Don’t Mourn, Organize!

by Michael Novick, Anti-Racist Action L.A.

The command to devote ourselves to getting organized in the face of death and repression rather than spending time in lamentation,  was attributed to Joe Hill in a farewell letter while facing execution, Mother Jones, discussing others rather than herself, said “Mourn the dead, fight like hell for the living.” Either way, it has never been more pertinent than today, in the face of the mass murder at the hands of the settler colonial-capitalist system in the US and its sociopathic, incompetent and narcissistic leader in the White House.

COVID-19 deaths in the US now exceed those of any other country, and are continuing to climb or spike in 21 or 22 states. Efforts to “re-open” the economy without adequate testing, personal protective equipment, of health and safety regulations and inspections, will make matters worse. Georgia, late to close and early to re-open, saw a spike to 1000 new cases just before Memorial Day. As 80% of these new cases are African-Americans, and since Black people are dying at a much higher percentage among those who contract the disease, it is time to start using the word genocide to describe what is happening. Mortality rates among Latinx/Chican@-Mexican@ people are almost as high; the Dine or Navajo Nation has the highest infection rate per capita in the US.

The callous disregard for human life shown by Trump has infected substantial sectors of the white population, who imagine they will somehow be immune to the consequences of their demands to re-open now, allow mass worship religious services, and respect their “right” to engage in commercial activities and social interactions without masks or other preventive or protective gear.

 

Black people are three times as likely as whites to know someone who has died of COVID; liberals are 50% more likely than conservatives to know someone who has fallen ill. It’s the apartheid nature of US society that underlies the social divisions manifest on Facebook, twitter or cable news preferences.

In the US as a whole, an increase in new cases and deaths is masked by the decreases in New York and New Jersey, the two hardest hot states. In CA, the growth in cases and deaths, particularly here in L.A. and other parts of So Cal, is partially masked by the decline in several Bay Area counties, especially the relatively well-off San Francisco and Santa Clara County. Added to this are the economic consequences of unemployment, hunger, and economic contraction on a level dwarfing that of the Great Recession or perhaps even the Great Depression. Getting organized to deal with this requires uniting in a principled fashion in solidarity with the demands of Black, Raza, indigenous and Asian people, and with the needs and concerns of “essential” workers and all those being called back to work to restore the flow of profits to the owners and bosses.

Opposing Trump is not enough — Congressional Democrats have offered inadequate proposals and signed off on the give-aways and bailout to Wall Street. We can’t accept the nostrums of “liberal” political figures like Gov. Newsom, Mayor Garcetti or NY Gov. Andrew Cuomo, who maintain incarceration and impose austerity. While mouthing platitude of concern, Newsom’s budget slashes spending on schools and health care while maintaining prisons. Garcetti’s parallel proposal for LA reduces spending on housing and social services while increasing the already bloated LAPD’s coffers, so that policing consumes a larger majority of LA city funds than ever. Cuomo tries to provide personal expressions of concern for COVID victims and simultaneously invites high tech big data companies to contract with the state of NY to transform the economy, track people’s every move, and render increasing numbers of workers superfluous and disposable.

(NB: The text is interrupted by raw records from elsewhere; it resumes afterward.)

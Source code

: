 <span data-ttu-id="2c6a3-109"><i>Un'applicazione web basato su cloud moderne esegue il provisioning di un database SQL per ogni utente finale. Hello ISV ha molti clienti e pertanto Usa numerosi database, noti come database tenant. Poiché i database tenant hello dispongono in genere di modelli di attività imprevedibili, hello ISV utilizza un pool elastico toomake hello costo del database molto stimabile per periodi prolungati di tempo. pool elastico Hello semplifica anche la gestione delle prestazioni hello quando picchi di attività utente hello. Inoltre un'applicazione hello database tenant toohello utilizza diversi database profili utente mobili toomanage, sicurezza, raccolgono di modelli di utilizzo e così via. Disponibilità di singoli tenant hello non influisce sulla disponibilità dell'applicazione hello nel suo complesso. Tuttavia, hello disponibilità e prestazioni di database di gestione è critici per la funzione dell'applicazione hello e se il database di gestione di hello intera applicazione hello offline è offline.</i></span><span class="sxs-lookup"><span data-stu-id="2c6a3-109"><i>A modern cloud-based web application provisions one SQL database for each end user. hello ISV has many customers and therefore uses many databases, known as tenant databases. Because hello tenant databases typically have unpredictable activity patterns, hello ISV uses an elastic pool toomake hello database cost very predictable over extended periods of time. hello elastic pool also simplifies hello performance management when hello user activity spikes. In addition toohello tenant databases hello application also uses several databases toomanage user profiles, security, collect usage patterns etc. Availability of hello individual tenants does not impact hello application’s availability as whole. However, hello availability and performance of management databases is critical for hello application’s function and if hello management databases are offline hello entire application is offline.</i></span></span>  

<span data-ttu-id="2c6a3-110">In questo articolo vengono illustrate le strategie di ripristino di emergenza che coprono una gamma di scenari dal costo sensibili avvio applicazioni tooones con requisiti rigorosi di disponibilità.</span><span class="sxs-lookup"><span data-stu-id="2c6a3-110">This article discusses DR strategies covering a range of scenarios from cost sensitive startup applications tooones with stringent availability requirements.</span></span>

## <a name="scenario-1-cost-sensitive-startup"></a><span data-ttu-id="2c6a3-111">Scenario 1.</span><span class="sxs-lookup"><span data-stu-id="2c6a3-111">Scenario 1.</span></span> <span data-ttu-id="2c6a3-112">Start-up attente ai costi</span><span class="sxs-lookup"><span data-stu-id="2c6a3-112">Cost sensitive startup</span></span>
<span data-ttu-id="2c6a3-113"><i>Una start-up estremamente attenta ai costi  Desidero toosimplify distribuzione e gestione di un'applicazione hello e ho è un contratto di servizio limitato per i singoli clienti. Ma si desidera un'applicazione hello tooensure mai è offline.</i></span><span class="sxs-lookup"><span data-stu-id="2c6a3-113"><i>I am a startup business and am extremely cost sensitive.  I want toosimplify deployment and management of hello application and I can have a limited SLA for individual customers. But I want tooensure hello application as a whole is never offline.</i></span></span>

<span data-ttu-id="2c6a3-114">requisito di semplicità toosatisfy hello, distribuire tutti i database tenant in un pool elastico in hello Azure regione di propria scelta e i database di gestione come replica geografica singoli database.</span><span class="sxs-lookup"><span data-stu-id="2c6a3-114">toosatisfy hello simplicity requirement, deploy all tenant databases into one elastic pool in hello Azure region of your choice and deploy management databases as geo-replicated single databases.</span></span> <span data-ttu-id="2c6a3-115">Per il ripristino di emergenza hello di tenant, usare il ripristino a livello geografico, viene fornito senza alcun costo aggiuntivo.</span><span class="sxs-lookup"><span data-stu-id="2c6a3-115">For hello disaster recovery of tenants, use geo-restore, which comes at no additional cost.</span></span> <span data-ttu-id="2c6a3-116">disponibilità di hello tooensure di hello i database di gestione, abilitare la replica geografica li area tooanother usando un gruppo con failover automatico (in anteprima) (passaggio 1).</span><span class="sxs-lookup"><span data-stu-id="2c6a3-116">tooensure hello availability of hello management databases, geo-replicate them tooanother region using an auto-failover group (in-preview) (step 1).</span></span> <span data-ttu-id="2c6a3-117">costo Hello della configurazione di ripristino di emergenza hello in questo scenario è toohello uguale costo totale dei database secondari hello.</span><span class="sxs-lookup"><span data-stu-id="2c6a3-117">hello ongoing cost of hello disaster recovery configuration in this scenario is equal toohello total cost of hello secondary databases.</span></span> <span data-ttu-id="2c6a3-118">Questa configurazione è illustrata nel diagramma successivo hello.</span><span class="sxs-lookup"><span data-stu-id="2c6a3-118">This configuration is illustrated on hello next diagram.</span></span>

We need to walk and chew gum at the same time, deal with the COVID, climate and capital crises simultaneously. The COVID pandemic is rooted in the globalization of monopoly finance capital and industrialized agriculture, the destruction of wetlands and wildlife habitat, and the general environmental crisis of imperialism, a system that is not merely parasitic, but necrotic — it spreads death because it feeds on it. The only solution is an eco-socialist one; not just a “Green New Deal,” but a new way of life, based on decolonization, cooperative economics and production for use governed by the workers themselves, shaped by human needs in harmony with the cyclical ecology of nature.

We must advance demands and struggles that expose the nature of this system and the economic and political elites that it serves by means of exploitation, oppression and repression. Such a critique, uplifting the humanity and just struggles for liberation of Black people and other colonized and oppressed people, is the only thing that can crack through the appeal that white racial nationalists and demagogic politicians are making to white working people.

We must present internationalist and inter-communal solutions that counter the faux anti-elitism of Trump or the Proud Boys and “Boogaloo” militias he has unleashed on the throngs desperate to “return to normal” and get back to earning a living. We must oppose the US war machine and its deadly sanctions and interventions globally, the police state, mass incarceration and counter-insurgency operations inside the US, and the war on the poor and on nature that are the everyday manifestation of the economic activity of capital and empire. It has never been clearer that our survival, and that of the web of life on the planet, is at stake.